– Значит, ей действительно сто лет.
– Хорошо бы, но мне кажется, что это подделка, хоть и вековая.
– Почему?
– Толстоват картончик. Так называемые «атласные» карты были шелковистые на ощупь и тоненькие. Хотя… погодите-погодите…
Старик вернулся к лампе. Он на минуту положил карту под какой-то зашипевший паром прибор, приподнял край рубашки и… снял с дамы пинцетом тройку треф. Под ней оказалось изображение длинношеей птицы.
– Не может быть! – прошептал он. – «Себя не жалея…» Императорский воспитательный дом!
Елена заглянула ему через плечо.
– Виктор, не повредите… Она нужна для следствия.
Но Виктор уже перевернул карту, бормоча:
– Не могу поверить, что держу в руках одну из первых… Александровская мануфактура… двенадцать рубликов за колоду. 1819 год. Конечно, неплохо бы было подтвердить возраст бумаги и красок, но взгляните…
Он выпрямился, на его лбу блестел пот, а Елена увидела старую, ужасно пожелтевшую пиковую даму с цветком в руке. Один её профиль был почти стёрт, будто его скребли ногтем. А старик шептал:
– У вас тут не одна карта, а три. Сзади приклеена тройка, а спереди пиковая дама. Обе карты – редкость, так как были изготовлены в прошлом веке. А между ними скрывается образец двухсотлетней давности. Обратите внимание на лубочный вид рисунка. А птица эта – пеликан!
Елена достала прозрачный пакетик, заметила выражение лица Виктора и сказала:
– Вы нам очень помогли. Когда следствие закончится, я попрошу, чтобы вам разрешили их забрать.
От Виктора Елена направилась в казино. Необходимо было как следует поговорить с племянником.
Тебе жарко от удовольствия.
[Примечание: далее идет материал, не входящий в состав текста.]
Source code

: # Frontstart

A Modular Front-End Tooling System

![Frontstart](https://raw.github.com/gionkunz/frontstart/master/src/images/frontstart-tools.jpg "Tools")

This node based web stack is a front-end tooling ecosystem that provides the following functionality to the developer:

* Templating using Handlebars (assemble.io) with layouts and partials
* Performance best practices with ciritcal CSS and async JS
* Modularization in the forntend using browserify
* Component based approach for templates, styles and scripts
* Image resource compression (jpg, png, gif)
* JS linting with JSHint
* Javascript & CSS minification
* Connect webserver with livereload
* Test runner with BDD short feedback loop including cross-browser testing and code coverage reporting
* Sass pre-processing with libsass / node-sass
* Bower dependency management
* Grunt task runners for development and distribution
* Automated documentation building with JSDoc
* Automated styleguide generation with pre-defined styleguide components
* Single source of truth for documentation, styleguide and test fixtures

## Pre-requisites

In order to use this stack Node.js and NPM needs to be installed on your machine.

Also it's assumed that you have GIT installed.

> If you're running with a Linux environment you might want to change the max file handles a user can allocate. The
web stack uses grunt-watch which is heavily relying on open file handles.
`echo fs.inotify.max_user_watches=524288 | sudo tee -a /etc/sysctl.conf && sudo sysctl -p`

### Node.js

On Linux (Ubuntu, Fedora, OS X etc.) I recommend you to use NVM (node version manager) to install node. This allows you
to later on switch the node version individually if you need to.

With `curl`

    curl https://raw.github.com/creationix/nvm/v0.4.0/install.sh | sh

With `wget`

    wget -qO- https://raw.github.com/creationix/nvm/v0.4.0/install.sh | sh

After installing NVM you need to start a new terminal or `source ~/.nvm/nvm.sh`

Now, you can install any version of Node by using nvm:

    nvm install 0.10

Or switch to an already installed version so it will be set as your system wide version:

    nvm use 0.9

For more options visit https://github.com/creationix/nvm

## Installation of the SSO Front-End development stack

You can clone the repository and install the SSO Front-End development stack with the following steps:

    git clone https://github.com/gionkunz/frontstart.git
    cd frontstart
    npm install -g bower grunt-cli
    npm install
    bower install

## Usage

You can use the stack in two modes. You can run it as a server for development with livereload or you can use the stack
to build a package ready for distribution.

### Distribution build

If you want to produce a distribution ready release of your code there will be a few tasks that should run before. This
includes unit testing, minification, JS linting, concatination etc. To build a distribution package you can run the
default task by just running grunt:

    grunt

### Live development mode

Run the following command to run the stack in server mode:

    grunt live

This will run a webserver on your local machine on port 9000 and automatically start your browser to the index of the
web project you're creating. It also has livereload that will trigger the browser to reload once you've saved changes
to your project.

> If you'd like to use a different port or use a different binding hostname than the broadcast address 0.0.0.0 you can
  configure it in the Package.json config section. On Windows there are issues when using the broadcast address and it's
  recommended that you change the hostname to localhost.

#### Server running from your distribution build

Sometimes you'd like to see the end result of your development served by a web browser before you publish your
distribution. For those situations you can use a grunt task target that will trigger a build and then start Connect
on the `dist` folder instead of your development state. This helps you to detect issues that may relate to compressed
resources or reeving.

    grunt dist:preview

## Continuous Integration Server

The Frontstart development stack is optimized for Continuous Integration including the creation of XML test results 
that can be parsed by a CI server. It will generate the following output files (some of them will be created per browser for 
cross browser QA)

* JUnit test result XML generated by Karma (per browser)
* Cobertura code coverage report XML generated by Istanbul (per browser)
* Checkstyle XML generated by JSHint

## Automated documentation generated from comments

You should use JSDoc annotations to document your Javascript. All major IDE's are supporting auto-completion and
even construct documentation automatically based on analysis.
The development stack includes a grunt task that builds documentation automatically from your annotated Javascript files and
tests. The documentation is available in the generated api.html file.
Когда мы остаёмся наедине, я делаю усилие напомнить тебе о последствиях. Но ты громко подпеваешь музыке и наклоняешься к полоске порошка на стекле. Значит, скоро я не смогу сказать ни слова.
Когда-то ты считалась со мной и умела сама выбирать, а теперь ты полностью доверяешь тому, что тебе говорят Маман и отец Томский. Их голоса звучат громко и чётко, тогда как я могу кричать и биться в твоей голове незамеченный. Мне одиноко. Даже по ночам ты душишь меня усталостью и шумом в наушниках, когда я пытаюсь сказать тебе… сказать тебе. Я уже не помню, что я хочу тебе сказать.
Открывается дверь, и Маман входит с таким видом, будто потеряла любимый чепец в твоей комнате. Тебя разбирает смех. Она что-то кричит про запрет отца на соцсети, но её голос далёк. Маман уходит, а ты засыпаешь, поняв только, что ритуал состоится завтра.